Et voilà ce que dit la publication Oxford (LA) — qu'il critique au début et approuve ensuite selon les points de vue qu'il a à défendre — concernant la Cochrane et sur le point précis de la co-prescription d'un antipsychotique et de de metformine : 

A 2022 Cochrane review of pharmacological interventions for the prevention of AIWG found that metformin was the only pharmacological agent that may be effective for preventing weight gain when started with an antipsychotic.

"Maybe effective" : est-ce scientifique ?

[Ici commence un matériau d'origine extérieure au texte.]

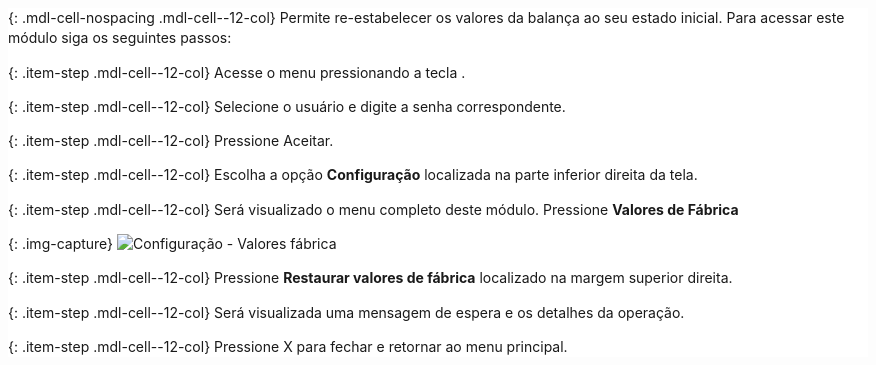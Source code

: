 {: .mdl-cell-nospacing .mdl-cell--12-col}
Permite re-estabelecer os valores da balança ao seu estado inicial.
Para acessar este módulo siga os seguintes passos:

{: .item-step  .mdl-cell--12-col}
Acesse o menu pressionando a tecla <i class="systel-tecla-1 bg-3"></i>.

{: .item-step  .mdl-cell--12-col}
Selecione o usuário e digite a senha correspondente.

{: .item-step  .mdl-cell--12-col}
Pressione Aceitar.

{: .item-step  .mdl-cell--12-col}
Escolha a opção **Configuração** localizada na parte inferior direita da tela.

{: .item-step  .mdl-cell--12-col}
Será visualizado o menu completo deste módulo. Pressione **Valores de Fábrica** 

{: .img-capture}
![Configuração - Valores fábrica ](../../../../images/br/cuora-neo/cuora-neo-valorfab.png "Configuração - Valores de fábrica")

{: .item-step  .mdl-cell--12-col}
Pressione **Restaurar valores de fábrica** localizado na margem superior direita.

{: .item-step  .mdl-cell--12-col}
Será visualizada uma mensagem de espera e os detalhes da operação.

{: .item-step  .mdl-cell--12-col}
Pressione X para fechar e retornar ao menu principal.
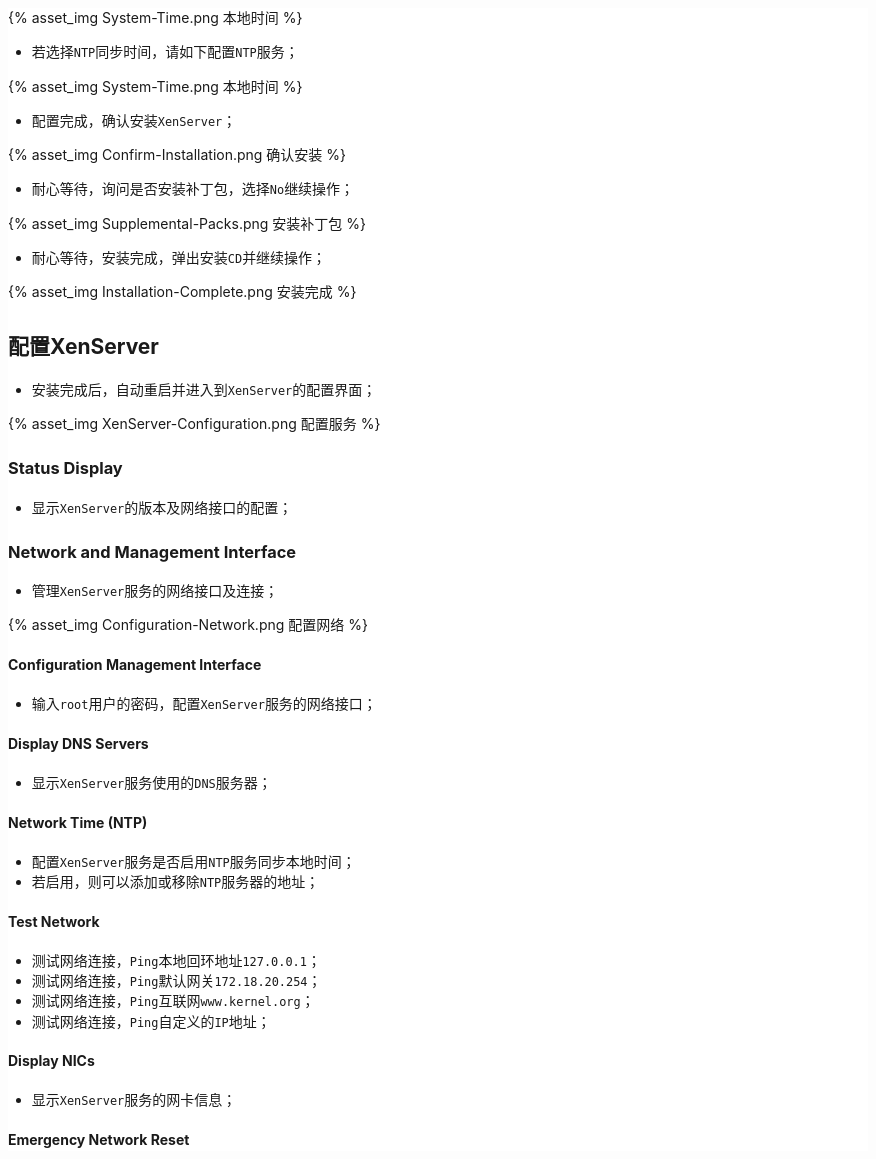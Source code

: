 {% asset_img System-Time.png 本地时间 %}

+ 若选择`NTP`同步时间，请如下配置`NTP`服务；

{% asset_img System-Time.png 本地时间 %}

+ 配置完成，确认安装`XenServer`；

{% asset_img Confirm-Installation.png 确认安装 %}

+ 耐心等待，询问是否安装补丁包，选择`No`继续操作；

{% asset_img Supplemental-Packs.png 安装补丁包 %}

+ 耐心等待，安装完成，弹出安装`CD`并继续操作；

{% asset_img Installation-Complete.png 安装完成 %}

## 配置XenServer

+ 安装完成后，自动重启并进入到`XenServer`的配置界面；

{% asset_img XenServer-Configuration.png 配置服务 %}

### Status Display

+ 显示`XenServer`的版本及网络接口的配置；

### Network and Management Interface

+ 管理`XenServer`服务的网络接口及连接；

{% asset_img Configuration-Network.png 配置网络 %}

#### Configuration Management Interface

+ 输入`root`用户的密码，配置`XenServer`服务的网络接口；

#### Display DNS Servers

+ 显示`XenServer`服务使用的`DNS`服务器；

#### Network Time (NTP)

+ 配置`XenServer`服务是否启用`NTP`服务同步本地时间；
+ 若启用，则可以添加或移除`NTP`服务器的地址；

#### Test Network

+ 测试网络连接，`Ping`本地回环地址`127.0.0.1`；
+ 测试网络连接，`Ping`默认网关`172.18.20.254`；
+ 测试网络连接，`Ping`互联网`www.kernel.org`；
+ 测试网络连接，`Ping`自定义的`IP`地址；

#### Display NICs

+ 显示`XenServer`服务的网卡信息；

#### Emergency Network Reset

En revanche, la méta-analyse de 2015 (743 patients) (ICI) trouve grâce aux yeux de MS et il ne fait aucune remarque sur les études qui ont été incluses (et non-incluses, d'ailleurs). La cueillette des bonnes cerises signifie choisir les essais qui correspondent aux préjugés et aux croyances qui existaient dans la tête du cueilleur avant la réalisation des études (cette remarque m'est également adressée).


10 : MAIS

S'il m'avait un peu lu, il saurait qu'une critique générale des méta-analyses nous fait nous rejoindre et que, selon la formule anglo-saxonne bien connue et bien trouvée : GIGO : Garbage In, Garbage Out.


Au lieu de demander que les méta-analyses soient mieux faites par des experts des méta-analyses, MS fait son tri et c'est d'un ennui profond car cela rejoint toutes les critiques qui sont faites depuis les débuts de l'EBM sur la question.

En gros, sachant que la prise de poids due aux psychotropes en général est >= 7 %, est-ce qu'une baisse de poids de 4 kilos en moyenne paraît cliniquement significative même s'il elle l'est statistiquement ?

MS continue donc en critiquant la méta-analyse que j'ai citée et en ne critiquant pas les méta-analyses qu'il cueille.


11 : les études open-label




MS continue donc, en m'appelant toujours "cher confrère", ce qui a le don de m'irriter mais je dois être chatouilleux sur le plan du mépris anti MG, en proposant à ma sagacité des études open label qui sont presque le degré zéro de la taxonomie des preuves cliniques en fonction de leur choix.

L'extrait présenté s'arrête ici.